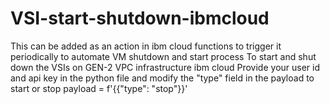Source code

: # VSI-start-shutdown-ibmcloud
This can be added as an action in ibm cloud functions to trigger it periodically to automate VM shutdown and start process
To start and shut down the VSIs on GEN-2 VPC infrastructure ibm cloud
Provide your user id and api key in the python file and modify the "type" field in the payload to start or stop
payload = f'{{"type": "stop"}}'

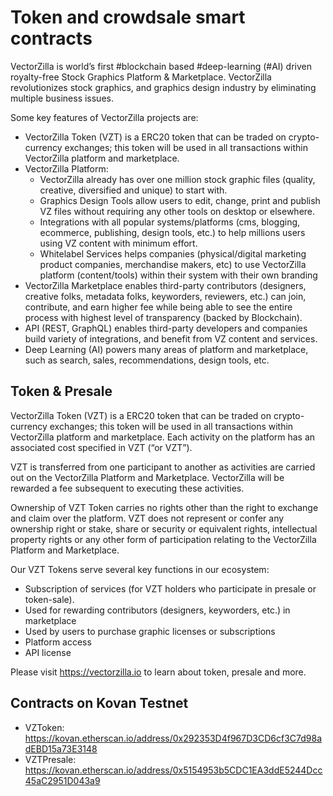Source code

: # Token and crowdsale smart contracts
VectorZilla is world’s first #blockchain based #deep-learning (#AI) driven royalty-free Stock Graphics Platform & Marketplace. VectorZilla revolutionizes stock graphics, and graphics design industry by eliminating multiple business issues. 

Some key features of VectorZilla projects are:
- VectorZilla Token (VZT) is a ERC20 token that can be traded on crypto-currency exchanges; this token will be used in all transactions within VectorZilla platform and marketplace.
- VectorZilla Platform:
  - VectorZilla already has over one million stock graphic files (quality, creative, diversified and unique) to start with.
  - Graphics Design Tools allow users to edit, change, print and publish VZ files without requiring any other tools on desktop or elsewhere.
  - Integrations with all popular systems/platforms (cms, blogging, ecommerce, publishing, design tools, etc.) to help millions users using VZ content with minimum effort.
  - Whitelabel Services helps companies (physical/digital marketing product companies, merchandise makers, etc) to use VectorZilla platform (content/tools) within their system with their own branding
- VectorZilla Marketplace enables third-party contributors (designers, creative folks, metadata folks, keyworders, reviewers, etc.) can join, contribute, and earn higher fee while being able to see the entire process with highest level of transparency (backed by Blockchain).
- API (REST, GraphQL) enables third-party developers and companies build variety of integrations, and benefit from VZ content and services.
- Deep Learning (AI) powers many areas of platform and marketplace, such as search, sales, recommendations, design tools, etc.

## Token & Presale
VectorZilla Token (VZT) is a ERC20 token that can be traded on crypto-currency exchanges; this token will be used in all transactions within VectorZilla platform and marketplace. Each activity on the platform has an associated cost specified in VZT (“or VZT”). 

VZT is transferred from one participant to another as activities are carried out on the VectorZilla Platform and Marketplace. VectorZilla will be rewarded a fee subsequent to executing these activities.

Ownership of VZT Token carries no rights other than the right to exchange and claim over the platform. VZT does not represent or confer any ownership right or stake, share or security or equivalent rights, intellectual property rights or any other form of participation relating to the VectorZilla Platform and Marketplace.

Our VZT Tokens serve several key functions in our ecosystem:
- Subscription of services (for VZT holders who participate in presale or token-sale).
- Used for rewarding contributors (designers, keyworders, etc.) in marketplace
- Used by users to purchase graphic licenses or subscriptions
- Platform access
- API license

Please visit https://vectorzilla.io to learn about token, presale and more.

## Contracts on Kovan Testnet
- VZToken: https://kovan.etherscan.io/address/0x292353D4f967D3CD6cf3C7d98adEBD15a73E3148
- VZTPresale: https://kovan.etherscan.io/address/0x5154953b5CDC1EA3ddE5244Dcc45aC2951D043a9
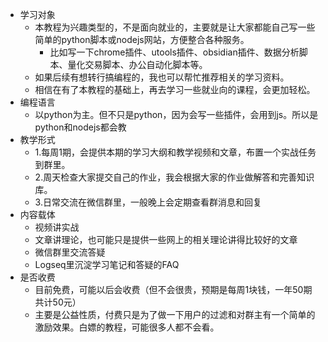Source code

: - 学习对象
	- 本教程为兴趣类型的，不是面向就业的，主要就是让大家都能自己写一些简单的python脚本或nodejs网站，方便整合各种服务。
		- 比如写一下chrome插件、utools插件、obsidian插件、数据分析脚本、量化交易脚本、办公自动化脚本等。
	- 如果后续有想转行搞编程的，我也可以帮忙推荐相关的学习资料。
	- 相信在有了本教程的基础上，再去学习一些就业向的课程，会更加轻松。
- 编程语言
	- 以python为主。但不只是python，因为会写一些插件，会用到js。所以是python和nodejs都会教
- 教学形式
	- 1.每周1期，会提供本期的学习大纲和教学视频和文章，布置一个实战任务到群里。
	- 2.周天检查大家提交自己的作业，我会根据大家的作业做解答和完善知识库。
	- 3.日常交流在微信群里，一般晚上会定期查看群消息和回复
- 内容载体
	- 视频讲实战
	- 文章讲理论，也可能只是提供一些网上的相关理论讲得比较好的文章
	- 微信群里交流答疑
	- Logseq里沉淀学习笔记和答疑的FAQ
- 是否收费
	- 目前免费，可能以后会收费（但不会很贵，预期是每周1块钱，一年50期共计50元）
	- 主要是公益性质，付费只是为了做一下用户的过滤和对群主有一个简单的激励效果。白嫖的教程，可能很多人都不会看。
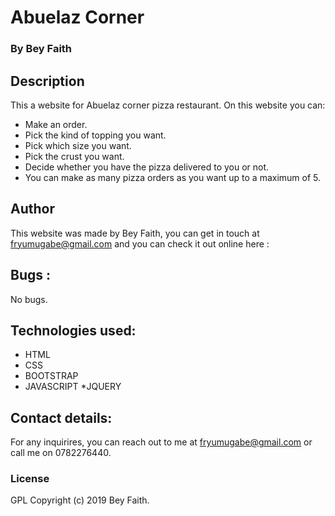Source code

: # Abuelaz Corner
### By **Bey Faith**
## Description
This a website for Abuelaz corner pizza restaurant. On this website you can:

* Make an order.
* Pick the kind of topping you want.
* Pick which size you want.
* Pick the crust you want.
* Decide whether you have the pizza delivered to you or not.
* You can make as many pizza orders as you want up to a maximum of 5.

## Author
This website was made by Bey Faith, you can get in touch at fryumugabe@gmail.com and you can check it out online here :

## Bugs :
 No bugs.

 ## Technologies used:
 * HTML
 * CSS
 * BOOTSTRAP
 * JAVASCRIPT
 *JQUERY

 ## Contact details:

 For any inquirires, you can reach out to me at fryumugabe@gmail.com or call me on 0782276440.

 ### License

 GPL Copyright (c) 2019 Bey Faith.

## [Exercise prompt]
Return every entry exactly, dropping the pictures.

## [Answer below]
Source code

: # VSI-start-shutdown-ibmcloud
This can be added as an action in ibm cloud functions to trigger it periodically to automate VM shutdown and start process
To start and shut down the VSIs on GEN-2 VPC infrastructure ibm cloud
Provide your user id and api key in the python file and modify the "type" field in the payload to start or stop
payload = f'{{"type": "stop"}}'

Source code

: # Token and crowdsale smart contracts
VectorZilla is world’s first #blockchain based #deep-learning (#AI) driven royalty-free Stock Graphics Platform & Marketplace. VectorZilla revolutionizes stock graphics, and graphics design industry by eliminating multiple business issues. 

Some key features of VectorZilla projects are:
- VectorZilla Token (VZT) is a ERC20 token that can be traded on crypto-currency exchanges; this token will be used in all transactions within VectorZilla platform and marketplace.
- VectorZilla Platform:
  - VectorZilla already has over one million stock graphic files (quality, creative, diversified and unique) to start with.
  - Graphics Design Tools allow users to edit, change, print and publish VZ files without requiring any other tools on desktop or elsewhere.
  - Integrations with all popular systems/platforms (cms, blogging, ecommerce, publishing, design tools, etc.) to help millions users using VZ content with minimum effort.
  - Whitelabel Services helps companies (physical/digital marketing product companies, merchandise makers, etc) to use VectorZilla platform (content/tools) within their system with their own branding
- VectorZilla Marketplace enables third-party contributors (designers, creative folks, metadata folks, keyworders, reviewers, etc.) can join, contribute, and earn higher fee while being able to see the entire process with highest level of transparency (backed by Blockchain).
- API (REST, GraphQL) enables third-party developers and companies build variety of integrations, and benefit from VZ content and services.
- Deep Learning (AI) powers many areas of platform and marketplace, such as search, sales, recommendations, design tools, etc.

## Token & Presale
VectorZilla Token (VZT) is a ERC20 token that can be traded on crypto-currency exchanges; this token will be used in all transactions within VectorZilla platform and marketplace. Each activity on the platform has an associated cost specified in VZT (“or VZT”). 

VZT is transferred from one participant to another as activities are carried out on the VectorZilla Platform and Marketplace. VectorZilla will be rewarded a fee subsequent to executing these activities.

Ownership of VZT Token carries no rights other than the right to exchange and claim over the platform. VZT does not represent or confer any ownership right or stake, share or security or equivalent rights, intellectual property rights or any other form of participation relating to the VectorZilla Platform and Marketplace.

Our VZT Tokens serve several key functions in our ecosystem:
- Subscription of services (for VZT holders who participate in presale or token-sale).
- Used for rewarding contributors (designers, keyworders, etc.) in marketplace
- Used by users to purchase graphic licenses or subscriptions
- Platform access
- API license

Please visit https://vectorzilla.io to learn about token, presale and more.

## Contracts on Kovan Testnet
- VZToken: https://kovan.etherscan.io/address/0x292353D4f967D3CD6cf3C7d98adEBD15a73E3148
- VZTPresale: https://kovan.etherscan.io/address/0x5154953b5CDC1EA3ddE5244Dcc45aC2951D043a9
Source code

: - 学习对象
	- 本教程为兴趣类型的，不是面向就业的，主要就是让大家都能自己写一些简单的python脚本或nodejs网站，方便整合各种服务。
		- 比如写一下chrome插件、utools插件、obsidian插件、数据分析脚本、量化交易脚本、办公自动化脚本等。
	- 如果后续有想转行搞编程的，我也可以帮忙推荐相关的学习资料。
	- 相信在有了本教程的基础上，再去学习一些就业向的课程，会更加轻松。
- 编程语言
	- 以python为主。但不只是python，因为会写一些插件，会用到js。所以是python和nodejs都会教
- 教学形式
	- 1.每周1期，会提供本期的学习大纲和教学视频和文章，布置一个实战任务到群里。
	- 2.周天检查大家提交自己的作业，我会根据大家的作业做解答和完善知识库。
	- 3.日常交流在微信群里，一般晚上会定期查看群消息和回复
- 内容载体
	- 视频讲实战
	- 文章讲理论，也可能只是提供一些网上的相关理论讲得比较好的文章
	- 微信群里交流答疑
	- Logseq里沉淀学习笔记和答疑的FAQ
- 是否收费
	- 目前免费，可能以后会收费（但不会很贵，预期是每周1块钱，一年50期共计50元）
	- 主要是公益性质，付费只是为了做一下用户的过滤和对群主有一个简单的激励效果。白嫖的教程，可能很多人都不会看。
Source code

: # Abuelaz Corner
### By **Bey Faith**
## Description
This a website for Abuelaz corner pizza restaurant. On this website you can:

* Make an order.
* Pick the kind of topping you want.
* Pick which size you want.
* Pick the crust you want.
* Decide whether you have the pizza delivered to you or not.
* You can make as many pizza orders as you want up to a maximum of 5.

## Author
This website was made by Bey Faith, you can get in touch at fryumugabe@gmail.com and you can check it out online here :

## Bugs :
 No bugs.

 ## Technologies used:
 * HTML
 * CSS
 * BOOTSTRAP
 * JAVASCRIPT
 *JQUERY

 ## Contact details:

 For any inquirires, you can reach out to me at fryumugabe@gmail.com or call me on 0782276440.

 ### License

 GPL Copyright (c) 2019 Bey Faith.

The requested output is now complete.